Plan to sack up to 20,000 staffs worldwide for serious costs saving by the end of 2017.
HSBC Holdings (0005.HK), the biggest bank in Europe, is planning to sack 10,000 to 20,000 staffs across its global workforce in a bid to reassure its shareholders that bosses are focusing on cutting costs. However, the number has not yet been finalised , details will be announced at an investors presentation on 9 June.
Meanwhile, the job cutting excludes Brazil and Turkey, and headquarters in UK.
HSBC had already sacked more than 30,000 employees as part of its restructuring plan in 2011, 3000 jobs were cut in HK. The group has around 258,000 employees at the end of 2014. Due to fast-changing nature of bank regulations, the group set a target 2 years ago to reduce its employee base to between 240,000 and 250,000 by 2016 and thus the deadline will be deferred to the end of 2017.
HSBC shares fell 0.41 percent to HK$73.55 after announced the layoff plan.
HSBC Holdings could announce thousands of job cuts at a strategy day next week, Sky News reported on 1 June, part of chief executive Stuart Gulliver’s overhaul of Europe’s biggest bank.

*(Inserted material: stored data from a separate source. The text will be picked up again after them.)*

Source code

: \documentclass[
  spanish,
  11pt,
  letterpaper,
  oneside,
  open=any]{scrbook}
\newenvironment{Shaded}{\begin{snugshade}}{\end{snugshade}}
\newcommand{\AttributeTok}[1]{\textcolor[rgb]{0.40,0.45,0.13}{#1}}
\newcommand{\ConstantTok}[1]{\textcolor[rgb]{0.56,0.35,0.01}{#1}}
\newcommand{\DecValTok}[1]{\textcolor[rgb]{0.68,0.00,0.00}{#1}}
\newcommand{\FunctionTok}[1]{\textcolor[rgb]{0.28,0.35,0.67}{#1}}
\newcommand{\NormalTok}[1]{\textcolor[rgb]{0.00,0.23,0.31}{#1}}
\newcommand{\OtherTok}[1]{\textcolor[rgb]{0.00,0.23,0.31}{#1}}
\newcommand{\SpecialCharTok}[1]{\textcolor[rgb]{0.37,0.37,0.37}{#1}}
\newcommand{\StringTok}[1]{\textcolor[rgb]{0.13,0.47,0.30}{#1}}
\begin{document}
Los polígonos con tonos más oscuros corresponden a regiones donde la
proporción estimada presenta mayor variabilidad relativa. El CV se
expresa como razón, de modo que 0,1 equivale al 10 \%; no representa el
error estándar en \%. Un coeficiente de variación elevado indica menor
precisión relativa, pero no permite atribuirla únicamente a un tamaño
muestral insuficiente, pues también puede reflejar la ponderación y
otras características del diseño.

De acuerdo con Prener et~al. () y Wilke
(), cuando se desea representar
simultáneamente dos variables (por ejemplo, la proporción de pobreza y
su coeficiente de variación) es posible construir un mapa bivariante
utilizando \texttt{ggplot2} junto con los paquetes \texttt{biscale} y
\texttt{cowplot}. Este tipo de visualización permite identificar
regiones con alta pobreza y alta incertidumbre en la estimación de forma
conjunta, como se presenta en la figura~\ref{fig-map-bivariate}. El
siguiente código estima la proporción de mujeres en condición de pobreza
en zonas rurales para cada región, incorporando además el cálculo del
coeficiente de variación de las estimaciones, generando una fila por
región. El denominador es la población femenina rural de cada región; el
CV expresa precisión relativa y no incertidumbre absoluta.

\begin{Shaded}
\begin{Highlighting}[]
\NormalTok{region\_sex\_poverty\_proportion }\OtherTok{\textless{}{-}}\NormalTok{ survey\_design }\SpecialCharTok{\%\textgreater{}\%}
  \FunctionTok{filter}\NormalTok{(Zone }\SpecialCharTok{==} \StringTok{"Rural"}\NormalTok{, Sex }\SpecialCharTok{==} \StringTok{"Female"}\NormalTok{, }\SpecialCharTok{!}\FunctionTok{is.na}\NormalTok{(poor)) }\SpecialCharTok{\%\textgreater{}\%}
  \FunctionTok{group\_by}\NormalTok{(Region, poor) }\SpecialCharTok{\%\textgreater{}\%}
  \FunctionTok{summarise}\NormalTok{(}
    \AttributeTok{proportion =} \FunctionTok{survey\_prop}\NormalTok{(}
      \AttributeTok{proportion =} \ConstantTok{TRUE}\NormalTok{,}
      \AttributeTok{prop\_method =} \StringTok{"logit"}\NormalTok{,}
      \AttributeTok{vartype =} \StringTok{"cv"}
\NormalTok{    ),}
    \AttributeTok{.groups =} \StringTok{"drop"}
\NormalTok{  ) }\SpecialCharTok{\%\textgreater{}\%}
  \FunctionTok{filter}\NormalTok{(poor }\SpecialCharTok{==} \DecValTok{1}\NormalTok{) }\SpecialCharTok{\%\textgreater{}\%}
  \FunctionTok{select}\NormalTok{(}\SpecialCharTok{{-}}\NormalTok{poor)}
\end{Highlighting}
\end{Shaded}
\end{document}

The plan could also see Gulliver sell operations in Brazil and Turkey and take a knife to HSBC’s investment bank.
HSBC declined to comment on the Sky report. It was unclear how many of those cuts would come from moves already announced by the lender.
Jim Antos, analyst at Mizuho Securities Asia, told Reuters TV that more job cuts may not be enough to appease investors.
“The share price has been dead for several years now. What the market is looking for is something pretty substantial like a new strategy, a new theme,” he said in an interview with Reuters TV in Hong Kong on Tuesday.
“They’ve had tens of thousands of job cuts already and it’s not been the answer so far. It’s repeating the same pattern,” Antos said.